Am Samstagabend fand in der Serie A das Derby D’Italia statt. Inter bekam es zuhause mit Juventus zu tun und wollte natürlich mit einem Sieg dafür sorgen, dass man im Kampf um die Meisterschaft in Italien den nächsten Schritt machen kann.
Viele werden sich noch an das Hinspiel erinnern, das ein absolutes Spektakel war. Am Ende gewann Juventus zuhause mit 4:3, damals noch unter Igor Tudor. Doch seitdem hat sich viel geändert, der Trainer wurde gewechselt, Juventus durchlebte vorher eine Krise und ist jetzt wieder stabiler.
Die Vecchia Signora hofft auf einen Platz in der Champions League und will sich dafür empfehlen. Bei Inter zu gewinnen oder zumindest einen Punkt zu holen würde natürlich enorm, helfen, den eingeschlagenen Weg weiter zu bestätigen.

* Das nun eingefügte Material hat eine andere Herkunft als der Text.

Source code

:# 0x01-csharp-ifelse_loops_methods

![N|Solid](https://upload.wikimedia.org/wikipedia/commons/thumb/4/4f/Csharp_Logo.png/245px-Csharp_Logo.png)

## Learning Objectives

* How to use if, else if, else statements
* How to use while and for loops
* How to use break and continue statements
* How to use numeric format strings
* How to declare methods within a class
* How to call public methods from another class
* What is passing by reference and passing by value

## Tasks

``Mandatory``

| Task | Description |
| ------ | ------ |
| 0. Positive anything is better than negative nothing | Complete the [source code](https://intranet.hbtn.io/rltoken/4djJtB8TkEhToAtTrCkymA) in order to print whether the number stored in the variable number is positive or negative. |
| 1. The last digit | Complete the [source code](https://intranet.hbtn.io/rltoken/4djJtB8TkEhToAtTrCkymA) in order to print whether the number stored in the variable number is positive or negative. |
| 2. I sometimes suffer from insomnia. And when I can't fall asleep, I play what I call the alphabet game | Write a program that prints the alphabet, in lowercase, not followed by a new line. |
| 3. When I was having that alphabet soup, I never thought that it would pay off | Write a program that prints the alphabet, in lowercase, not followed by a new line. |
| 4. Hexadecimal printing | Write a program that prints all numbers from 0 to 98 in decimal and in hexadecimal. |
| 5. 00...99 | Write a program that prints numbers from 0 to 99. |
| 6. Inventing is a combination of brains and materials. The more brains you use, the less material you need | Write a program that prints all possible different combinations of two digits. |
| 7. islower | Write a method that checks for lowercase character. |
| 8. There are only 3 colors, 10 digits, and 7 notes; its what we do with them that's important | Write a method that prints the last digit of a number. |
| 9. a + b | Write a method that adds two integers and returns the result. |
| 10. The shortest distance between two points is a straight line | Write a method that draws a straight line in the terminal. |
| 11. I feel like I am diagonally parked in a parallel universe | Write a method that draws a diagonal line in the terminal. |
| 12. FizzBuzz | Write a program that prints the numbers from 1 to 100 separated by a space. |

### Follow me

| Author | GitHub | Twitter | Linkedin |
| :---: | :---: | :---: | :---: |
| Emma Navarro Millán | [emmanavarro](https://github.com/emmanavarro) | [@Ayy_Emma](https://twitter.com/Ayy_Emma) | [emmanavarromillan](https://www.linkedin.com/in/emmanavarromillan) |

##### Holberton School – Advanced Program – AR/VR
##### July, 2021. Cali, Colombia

Spektakel pur im Derby D’Italia
Rein personell gab es vor dem Spiel nicht allzu viel zu berichten. Hakan Calhanoglu war nach Verletzung wieder im Kader von Inter, saß aber nur auf der Bank. Bei Juventus wurde offensiv wieder vor allem auf die Fluidität gesetzt, hier spielte unter anderem Kenan Yildiz gemeinsam mit Jonathan David. Direkt zu Beginn erwischt Juventus einen etwas besseren Start, wirkte gut auf den Gegner eingestellt. Inter kam aber mit zunehmender Spieldauer besser in die Partie. Nach 17 Minuten bediente Marcus Thuram Luis Henrique, der eine Flanke in die Mitte brachte, diese flache Hereingabe wurde abgefälscht und trudelte ins Tor – 1:0!

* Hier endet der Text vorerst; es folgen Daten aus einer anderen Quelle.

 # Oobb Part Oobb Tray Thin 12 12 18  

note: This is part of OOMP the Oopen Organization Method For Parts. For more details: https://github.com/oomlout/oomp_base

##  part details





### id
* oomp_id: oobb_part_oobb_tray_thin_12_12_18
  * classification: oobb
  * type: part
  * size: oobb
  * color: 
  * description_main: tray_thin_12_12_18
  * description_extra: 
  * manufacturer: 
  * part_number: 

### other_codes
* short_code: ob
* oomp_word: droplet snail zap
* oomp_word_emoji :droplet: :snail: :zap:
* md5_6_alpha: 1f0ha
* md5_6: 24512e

Auf der Gegenseite musste Yann Sommer dann sofort eingreifen und den Ausgleich verhindern. Ein guter Kopfball von Weston McKennie war zu unplatziert. Nach 25 Minuten belohnte sich Juventus für eine engagierte Reaktion. Ein Cambiaso-Tor sorgte für den Ausgleich, vorher wurde der Treffer über rechts aber sehr gut vorbereitet. Die schöne Flanke kam von McKennie. Wenig später konnte Yann Sommer mal fliegen, er parierte einen Schuss von Yildiz.

Jetzt ging es richtig zur Sache. Ein Zielinski-Abschluss wurde noch von der Linie gekratzt, direkt danach gab es den nächsten guten Inter-Schuss in Richtung Tor. Später gab es dann eine riesengroße Chance für Inter, zweimal in einer Aktion ging der Ball an den Pfosten. Nur 30 Sekunden später kassierte Pierre Kalulu von Juventus die Ampelkarte, aber die Fernsehbilder zeigten, dass es auf gar keinen Fall eine gelbe Karte war. Es blieb beim 1:1 zur Pause.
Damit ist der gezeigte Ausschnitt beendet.